Miami has joined the major league of cities with rail mass transit connections to their airports with the opening of the Metrorail station at MIA. Like the grand rail terminals of the past, this station has striking architectural elements – notably a stainless-steel clad canopy that rotates and tapers. The American Institute of Architects Florida/Caribbean Chapter gave the station a merit award of excellence.
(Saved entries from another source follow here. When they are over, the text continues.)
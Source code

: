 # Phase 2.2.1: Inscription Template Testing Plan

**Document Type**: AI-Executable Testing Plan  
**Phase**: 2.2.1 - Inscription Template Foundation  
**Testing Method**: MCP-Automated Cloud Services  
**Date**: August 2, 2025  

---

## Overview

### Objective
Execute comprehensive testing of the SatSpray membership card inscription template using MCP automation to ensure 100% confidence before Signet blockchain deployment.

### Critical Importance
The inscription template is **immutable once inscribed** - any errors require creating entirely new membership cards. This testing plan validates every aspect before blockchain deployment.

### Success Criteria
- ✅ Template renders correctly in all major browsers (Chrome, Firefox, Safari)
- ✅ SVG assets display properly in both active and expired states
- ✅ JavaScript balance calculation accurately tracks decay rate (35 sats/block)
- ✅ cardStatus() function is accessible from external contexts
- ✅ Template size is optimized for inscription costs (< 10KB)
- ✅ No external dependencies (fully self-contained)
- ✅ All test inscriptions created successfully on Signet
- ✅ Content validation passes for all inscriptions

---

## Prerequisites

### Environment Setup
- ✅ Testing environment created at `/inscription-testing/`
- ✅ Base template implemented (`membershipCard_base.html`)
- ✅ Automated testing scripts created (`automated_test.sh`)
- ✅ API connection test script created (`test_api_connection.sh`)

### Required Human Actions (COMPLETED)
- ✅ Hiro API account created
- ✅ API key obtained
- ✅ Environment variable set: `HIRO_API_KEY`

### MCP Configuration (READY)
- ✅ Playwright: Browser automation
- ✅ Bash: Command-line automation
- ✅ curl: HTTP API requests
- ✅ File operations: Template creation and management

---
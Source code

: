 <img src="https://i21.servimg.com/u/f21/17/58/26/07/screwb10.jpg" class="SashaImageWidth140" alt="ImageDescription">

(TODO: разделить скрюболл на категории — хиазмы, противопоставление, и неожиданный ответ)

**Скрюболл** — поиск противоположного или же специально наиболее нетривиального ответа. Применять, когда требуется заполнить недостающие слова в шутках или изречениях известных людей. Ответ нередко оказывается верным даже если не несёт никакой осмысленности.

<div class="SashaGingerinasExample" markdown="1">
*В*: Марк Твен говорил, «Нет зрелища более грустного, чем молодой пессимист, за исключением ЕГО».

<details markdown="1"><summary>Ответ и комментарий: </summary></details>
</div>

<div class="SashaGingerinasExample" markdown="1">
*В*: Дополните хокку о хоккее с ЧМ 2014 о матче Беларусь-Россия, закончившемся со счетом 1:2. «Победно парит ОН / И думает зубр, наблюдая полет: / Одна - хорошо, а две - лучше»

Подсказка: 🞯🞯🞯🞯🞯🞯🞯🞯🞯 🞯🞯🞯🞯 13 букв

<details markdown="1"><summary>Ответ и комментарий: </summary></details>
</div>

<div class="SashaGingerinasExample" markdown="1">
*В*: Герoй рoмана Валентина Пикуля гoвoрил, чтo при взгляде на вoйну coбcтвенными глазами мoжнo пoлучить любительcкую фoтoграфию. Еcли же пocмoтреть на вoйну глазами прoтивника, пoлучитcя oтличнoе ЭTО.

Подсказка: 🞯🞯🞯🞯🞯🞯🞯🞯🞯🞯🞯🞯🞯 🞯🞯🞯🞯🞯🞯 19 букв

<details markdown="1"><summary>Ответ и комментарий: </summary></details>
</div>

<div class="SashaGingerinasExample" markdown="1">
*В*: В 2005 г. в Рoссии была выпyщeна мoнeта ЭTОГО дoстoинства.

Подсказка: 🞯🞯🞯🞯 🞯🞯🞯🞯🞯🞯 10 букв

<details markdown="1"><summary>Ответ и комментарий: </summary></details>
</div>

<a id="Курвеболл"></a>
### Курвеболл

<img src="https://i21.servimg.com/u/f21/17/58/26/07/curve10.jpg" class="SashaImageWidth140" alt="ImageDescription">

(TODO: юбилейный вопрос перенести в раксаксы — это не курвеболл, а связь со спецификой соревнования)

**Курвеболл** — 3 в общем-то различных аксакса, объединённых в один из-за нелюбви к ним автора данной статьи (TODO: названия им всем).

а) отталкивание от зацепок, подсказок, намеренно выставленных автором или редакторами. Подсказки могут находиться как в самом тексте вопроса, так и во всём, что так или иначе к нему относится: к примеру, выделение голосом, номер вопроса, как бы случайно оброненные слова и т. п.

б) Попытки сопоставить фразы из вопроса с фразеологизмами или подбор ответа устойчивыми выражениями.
A stainless steel canopy defines the station and gives a sense of movement to the station
The station is part of the Miami Intermodal Center, which was designed as a hub for buses, Tri-Rail and even future high-speed rail service. The canopy dynamically hovers above to define the platform space. The connector level vestibule, defined by an “art in public places” glass enclosure intervention, leads patrons to the airport. Here are more insights from Perez & Perez Associates about the project: – Using a continuous rhythm of structural columns throughout the 1,000-foot long site to organize and integrate the bus and rail facilities. – Providing elements common to other Metrorail stations, but making this one a stand out as a landmark. – Designing the stainless steel clad canopy to be the signature structure expressing the concept of movement and contrasting with existing nondescript stations. – Strategically placing linear openings in the canopy to provide natural light and a visual frame to follow the rotation of the canopy. – Utilizing the linear patterns of the openings in other parts of the station, such as the bus canopies in the lower level, the south entrance canopy and the floor pattern.